COVID-19 nasal vaccine candidate effective in preventing disease transmission

Inhale, breathe. It is so easy for SARS-CoV-2, the virus that causes COVID-19, to enter the nose. And while significant progress has been made in the development of intramuscular SARS-CoV-2 vaccines, such as the easily accessible Pfizer, Moderna, and Johnson & Johnson vaccines, nothing has yet been approved — such as a vaccine. nasal— to provide mucous immunity to the nose. , the first barrier against the virus before traveling to the lungs.

But now we are one step closer.

Navin Varadarajan, Professor of Chemical and Biomolecular Engineering, MD Anderson, University of Houston, and colleagues report to iScience the development of a subunit intranasal vaccine that provides lasting local immunity against inhaled pathogens.

“Mucosal vaccination can stimulate both systemic and mucosal immunity and has the advantage of being a suitable non-invasive procedure for vaccination of large populations,” Varadarajan said. “However, mucosal vaccination has been hampered by the lack of efficient antigen delivery and the need for appropriate adjuvants that can stimulate a robust immune response without toxicity.”

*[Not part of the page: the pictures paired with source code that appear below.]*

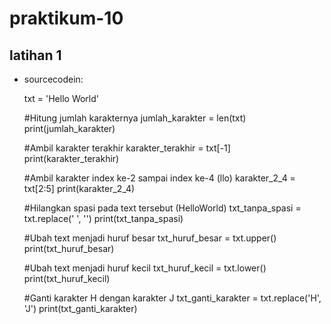 # praktikum-10
## latihan 1 
- sourcecodein:

    txt = 'Hello World'

    #Hitung jumlah karakternya
    jumlah_karakter = len(txt)
    print(jumlah_karakter)

    #Ambil karakter terakhir
    karakter_terakhir = txt[-1]
    print(karakter_terakhir)

    #Ambil karakter index ke-2 sampai index ke-4 (llo)
    karakter_2_4 = txt[2:5]
    print(karakter_2_4)

    #Hilangkan spasi pada text tersebut (HelloWorld)
    txt_tanpa_spasi = txt.replace(' ', '')
    print(txt_tanpa_spasi)

    #Ubah text menjadi huruf besar
    txt_huruf_besar = txt.upper()
    print(txt_huruf_besar)

    #Ubah text menjadi huruf kecil
    txt_huruf_kecil = txt.lower()
    print(txt_huruf_kecil)

    #Ganti karakter H dengan karakter J
    txt_ganti_karakter = txt.replace('H', 'J')
    print(txt_ganti_karakter)
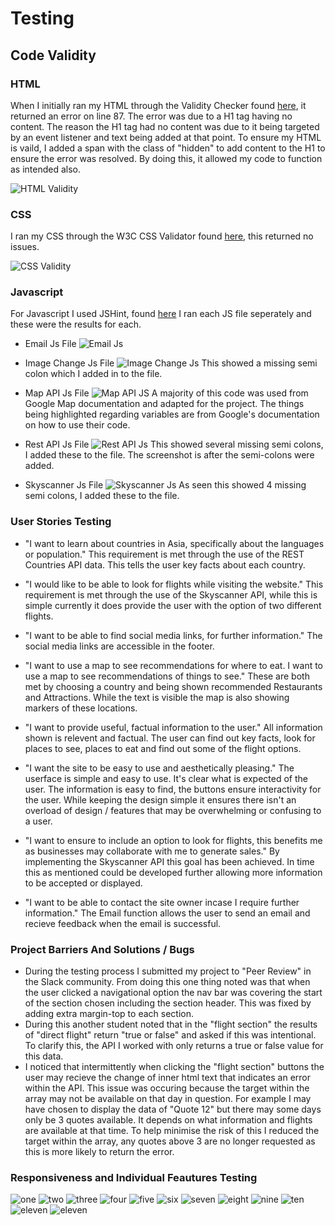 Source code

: # Testing 

## Code Validity 

### HTML

When I initially ran my HTML through the Validity Checker found [here](https://validator.w3.org/), it returned an error on line 87. The error was due to a H1 tag having no content. 
The reason the H1 tag had no content was due to it being targeted by an event listener and text being added at that point. To ensure my HTML 
is vaild, I added a span with the class of "hidden" to add content to the H1 to ensure the error was resolved. By doing this, it allowed my code 
to function as intended also. 

![HTML Validity](testingmd-images/html-validity.png)

### CSS 

I ran my CSS through the W3C CSS Validator found [here](https://jigsaw.w3.org/css-validator/), this returned no issues. 

![CSS Validity](testingmd-images/css-validity.png)

### Javascript 

For Javascript I used JSHint, found [here](https://jshint.com/) I ran each JS file seperately and these were the results for each. 

* Email Js File ![Email Js](testingmd-images/email-js-testing.png)

* Image Change Js File ![Image Change Js](testingmd-images/image-change-testing.png) This showed a missing semi colon which I added in to the file.

* Map API Js File ![Map API JS](testingmd-images/map-testing-one.png) A majority of this code was used from Google Map documentation and adapted for the project. The 
things being highlighted regarding variables are from Google's documentation on how to use their code. 

* Rest API Js File ![Rest API Js](testingmd-images/rest-api-testing.png) This showed several missing semi colons, I added these to the file. The screenshot is 
after the semi-colons were added.

* Skyscanner Js File ![Skyscanner Js](testingmd-images/skyscanner-testing.png) As seen this showed 4 missing semi colons, I added these to the file. 

### User Stories Testing 

* "I want to learn about countries in Asia, specifically about the languages or population." This requirement is met through the use of the REST Countries API 
data. This tells the user key facts about each country. 
* "I would like to be able to look for flights while visiting the website." This requirement is met through the use of the Skyscanner API, while this is simple
currently it does provide the user with the option of two different flights. 
* "I want to be able to find social media links, for further information." The social media links are accessible in the footer. 
* "I want to use a map to see recommendations for where to eat. I want to use a map to see recommendations of things to see." These are both met by choosing a country 
and being shown recommended Restaurants and Attractions. While the text is visible the map is also showing markers of these locations. 

* "I want to provide useful, factual information to the user." All information shown is relevent and factual. The user can find out key facts, look for places to see, places 
to eat and find out some of the flight options. 
* "I want the site to be easy to use and aesthetically pleasing." The userface is simple and easy to use. It's clear what is expected of the user. The information is easy to find, 
the buttons ensure interactivity for the user. While keeping the design simple it ensures there isn't an overload of design / features that may be overwhelming or confusing to a user.
* "I want to ensure to include an option to look for flights, this benefits me as businesses may collaborate with me to generate sales." By implementing the Skyscanner API this goal has been 
achieved. In time this as mentioned could be developed further allowing more information to be accepted or displayed. 

* "I want to be able to contact the site owner incase I require further information." The Email function allows the user to send an email and recieve feedback when the email is 
successful. 

### Project Barriers And Solutions / Bugs

* During the testing process I submitted my project to "Peer Review" in the Slack community. From doing this one thing noted was that when the user clicked a navigational option the nav bar was 
covering the start of the section chosen including the section header. This was fixed by adding extra margin-top to each section. 
* During this another student noted that in the "flight section" the results of "direct flight" return "true or false" and asked if this was intentional. To clarify this, the API I worked with 
only returns a true or false value for this data.
* I noticed that intermittently when clicking the "flight section" buttons the user may recieve the change of inner html text that indicates an error within the API. This issue was occuring because
the target within the array may not be available on that day in question. For example I may have chosen to display the data of "Quote 12" but there may some days only be 3 quotes available. It depends
on what information and flights are available at that time. To help minimise the risk of this I reduced the target within the array, any quotes above 3 are no longer requested as this is more likely to 
return the error. 


### Responsiveness and Individual Feautures Testing 
![one](testingmd-images/testing-one.png)
![two](testingmd-images/testing-two.png)
![three](testingmd-images/testing-three.png)
![four](testingmd-images/testing-four.png)
![five](testingmd-images/testing-five.png)
![six](testingmd-images/testing-six.png)
![seven](testingmd-images/testing-seven.png)
![eight](testingmd-images/testing-eight.png)
![nine](testingmd-images/testing-nine.png)
![ten](testingmd-images/testing-ten.png)
![eleven](testingmd-images/testing-eleven.png)
![eleven](testingmd-images/testing-twelve.png)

To solve these problems, Varadarajan collaborated with Xinli Liu, an associate professor of pharmaceuticals at UH College of Pharmacy and an expert in nanoparticle delivery. Liu’s team was able to encapsulate the interferon gene stimulator (STING) agonist inside liposomal particles to obtain the adjuvant called NanoSTING. The function of the adjuvant is to promote the body’s immune response.

“NanoSTING has a small particle size around 100 nanometers, which exhibits physical and chemical properties significantly different from those of conventional adjuvant,” Liu said.

“We used NanoSTING as an adjuvant for intranasal vaccination and monocellular RNA sequencing to confirm nasal-associated lymphoid tissue as an inductive site after vaccination. Our results show that the candidate vaccine formulation it is safe and produces rapid immune responses, within seven days and causes complete immunity against SARS-CoV-2, ”Varadarajan said.

A fundamental limitation of intramuscular vaccines is that they are not designed to cause mucosal immunity. As demonstrated in previous work with other respiratory pathogens such as influenza, sterilizing immunity to virus reinfection requires adaptive immune responses to the airways and lungs.

The nasal vaccine will also serve to distribute vaccines equitably around the world, according to the researchers. It is estimated that first world countries have already secured and vaccinated multiple intramuscular doses for each citizen, while currently billions of people in countries such as India, South Africa and Brazil with major outbreaks are not immunized. These outbreaks and viral spread are known to facilitate viral evolution leading to a decrease in the efficacy of all vaccines.

“Equitable distribution requires stable, easily deliverable vaccines. As we have shown, each of our components, protein (lyophilized) and adjuvant (NanoSTING) are stable for more than 11 months and can be stored and shipped without freezing.” , said Varadarajan.

Varadarajan is a co-founder of AuraVax Therapeutics Inc., a pioneering biotechnology company that develops new vaccines and intranasal therapies to help patients defeat debilitating diseases, including COVID-19. The company has an exclusive licensing agreement with UH regarding the intellectual property that covers intranasal vaccines and STING agonist technologies. They have begun the manufacturing process and plan to contract with the FDA later this year.